Dec. 5, 2018—Instant soups and noodles that you pop into a microwave are certainly convenient. But they're to blame for at least 1 out of 5 scald burns that send U.S. kids to hospital ERs, a new study shows. That's nearly 10,000 visits every year for kids ages 4 to 12.
Researchers looked at data from 2006 to 2016. The peak age for burns was 7. The torso was the most commonly scalded part of the body. And nearly 60 percent of the burned children were girls.
Instant soups and noodles may seem easy to prepare by just adding water and then microwaving them. But once heated, they're a dangerous burn risk because they're easy to spill, the researchers cautioned.
Parents and caregivers need to closely supervise younger children when they're using a microwave. It's also important to make sure young children can't reach a microwave on their own. Microwave safety is often overlooked because these ovens aren't viewed as dangerous, according to the American Academy of Pediatrics (AAP).
The researchers presented their findings at the AAP National Conference and Exhibition.

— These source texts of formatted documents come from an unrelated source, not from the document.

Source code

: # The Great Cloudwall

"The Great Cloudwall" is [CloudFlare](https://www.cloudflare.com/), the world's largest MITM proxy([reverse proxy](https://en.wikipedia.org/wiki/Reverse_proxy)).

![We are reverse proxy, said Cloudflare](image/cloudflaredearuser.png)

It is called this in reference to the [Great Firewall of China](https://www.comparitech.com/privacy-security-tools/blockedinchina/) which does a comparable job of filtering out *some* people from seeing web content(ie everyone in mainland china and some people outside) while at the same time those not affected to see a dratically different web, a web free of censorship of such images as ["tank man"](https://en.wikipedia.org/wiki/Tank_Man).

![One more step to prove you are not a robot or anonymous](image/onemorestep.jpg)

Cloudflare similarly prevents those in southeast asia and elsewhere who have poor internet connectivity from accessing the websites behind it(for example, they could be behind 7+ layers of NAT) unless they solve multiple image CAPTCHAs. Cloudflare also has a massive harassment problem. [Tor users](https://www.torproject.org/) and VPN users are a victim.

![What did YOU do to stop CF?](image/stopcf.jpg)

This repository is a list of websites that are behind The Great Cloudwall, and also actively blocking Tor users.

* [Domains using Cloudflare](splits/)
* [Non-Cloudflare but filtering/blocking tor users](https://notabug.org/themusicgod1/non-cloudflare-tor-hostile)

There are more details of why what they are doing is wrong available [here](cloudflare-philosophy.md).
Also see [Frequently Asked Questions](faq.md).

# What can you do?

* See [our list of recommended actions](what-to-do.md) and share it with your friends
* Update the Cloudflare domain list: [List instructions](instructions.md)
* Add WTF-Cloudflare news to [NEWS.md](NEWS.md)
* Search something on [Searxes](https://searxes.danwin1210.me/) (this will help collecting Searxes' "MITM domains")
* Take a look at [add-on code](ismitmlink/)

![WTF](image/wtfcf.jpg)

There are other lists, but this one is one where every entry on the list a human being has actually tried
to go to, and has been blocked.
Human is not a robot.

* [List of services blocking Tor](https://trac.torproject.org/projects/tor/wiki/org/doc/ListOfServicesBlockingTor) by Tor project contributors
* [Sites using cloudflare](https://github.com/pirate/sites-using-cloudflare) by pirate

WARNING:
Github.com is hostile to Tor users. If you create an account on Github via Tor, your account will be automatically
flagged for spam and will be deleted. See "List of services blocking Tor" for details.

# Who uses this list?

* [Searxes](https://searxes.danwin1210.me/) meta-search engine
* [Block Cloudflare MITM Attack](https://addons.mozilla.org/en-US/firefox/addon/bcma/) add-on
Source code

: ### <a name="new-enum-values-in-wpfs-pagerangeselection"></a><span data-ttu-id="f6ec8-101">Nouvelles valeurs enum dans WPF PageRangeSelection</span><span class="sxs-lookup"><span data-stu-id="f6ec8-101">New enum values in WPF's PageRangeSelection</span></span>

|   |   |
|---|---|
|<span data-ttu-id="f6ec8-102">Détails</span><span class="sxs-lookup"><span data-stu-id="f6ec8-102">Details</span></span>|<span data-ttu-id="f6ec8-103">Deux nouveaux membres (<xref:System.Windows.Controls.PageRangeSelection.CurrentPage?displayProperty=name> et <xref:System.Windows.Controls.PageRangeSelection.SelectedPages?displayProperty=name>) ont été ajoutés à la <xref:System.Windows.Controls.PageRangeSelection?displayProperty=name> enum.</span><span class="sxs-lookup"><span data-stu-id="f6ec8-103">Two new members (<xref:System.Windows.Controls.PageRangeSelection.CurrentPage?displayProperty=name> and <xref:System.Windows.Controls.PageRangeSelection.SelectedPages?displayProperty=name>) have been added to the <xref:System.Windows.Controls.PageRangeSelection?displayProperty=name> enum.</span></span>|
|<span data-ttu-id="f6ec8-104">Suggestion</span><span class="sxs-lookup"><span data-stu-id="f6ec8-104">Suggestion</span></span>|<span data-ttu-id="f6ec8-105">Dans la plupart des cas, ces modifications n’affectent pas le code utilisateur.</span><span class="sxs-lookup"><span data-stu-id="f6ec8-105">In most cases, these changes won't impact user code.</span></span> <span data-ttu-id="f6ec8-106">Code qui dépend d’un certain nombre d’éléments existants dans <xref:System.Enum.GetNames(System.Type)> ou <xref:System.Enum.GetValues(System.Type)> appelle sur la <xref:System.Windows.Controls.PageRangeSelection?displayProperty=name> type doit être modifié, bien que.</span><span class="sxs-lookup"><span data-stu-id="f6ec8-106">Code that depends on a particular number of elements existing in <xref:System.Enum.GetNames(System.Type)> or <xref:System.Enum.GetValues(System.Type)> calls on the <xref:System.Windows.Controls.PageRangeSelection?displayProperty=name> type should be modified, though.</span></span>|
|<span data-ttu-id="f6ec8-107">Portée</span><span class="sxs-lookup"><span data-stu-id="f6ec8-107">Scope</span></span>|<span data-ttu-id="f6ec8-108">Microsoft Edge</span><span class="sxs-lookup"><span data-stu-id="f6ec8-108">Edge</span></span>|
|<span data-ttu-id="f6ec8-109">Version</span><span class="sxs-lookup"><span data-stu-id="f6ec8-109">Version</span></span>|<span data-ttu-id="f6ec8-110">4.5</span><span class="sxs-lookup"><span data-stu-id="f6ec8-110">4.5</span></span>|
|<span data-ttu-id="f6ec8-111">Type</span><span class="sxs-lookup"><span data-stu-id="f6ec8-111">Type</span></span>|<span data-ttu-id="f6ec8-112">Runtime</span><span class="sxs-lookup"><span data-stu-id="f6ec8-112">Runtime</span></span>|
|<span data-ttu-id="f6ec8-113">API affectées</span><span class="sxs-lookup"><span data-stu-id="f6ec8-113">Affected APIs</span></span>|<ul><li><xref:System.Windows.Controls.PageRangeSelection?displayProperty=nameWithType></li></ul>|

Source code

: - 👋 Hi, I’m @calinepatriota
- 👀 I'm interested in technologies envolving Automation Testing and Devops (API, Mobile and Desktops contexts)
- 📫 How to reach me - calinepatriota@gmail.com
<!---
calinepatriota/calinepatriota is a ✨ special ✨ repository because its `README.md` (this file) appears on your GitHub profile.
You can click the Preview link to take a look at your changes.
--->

They called on the food industry to make changes to packaging—for example, to make instant soup harder to tip over.
Burn first aid
If your child—or anyone—has a minor burn, follow these three steps from the American College of Emergency Physicians:
- Remove any burned clothing, unless it's imbedded in the burn.
- Run cool—not cold—water over the burn. (Alternatively, hold a clean, cold compress on it until the pain subsides.) Don't use ice, butter or any grease.
- Remove jewelry or tight clothing from around the burned area and apply a clean bandage. You can also apply an antibiotic cream.
Seek emergency care for more serious burns and for any burn to the eyes, mouth, hands or genital areas, even if mild. If the burn covers a large area, get medical attention immediately.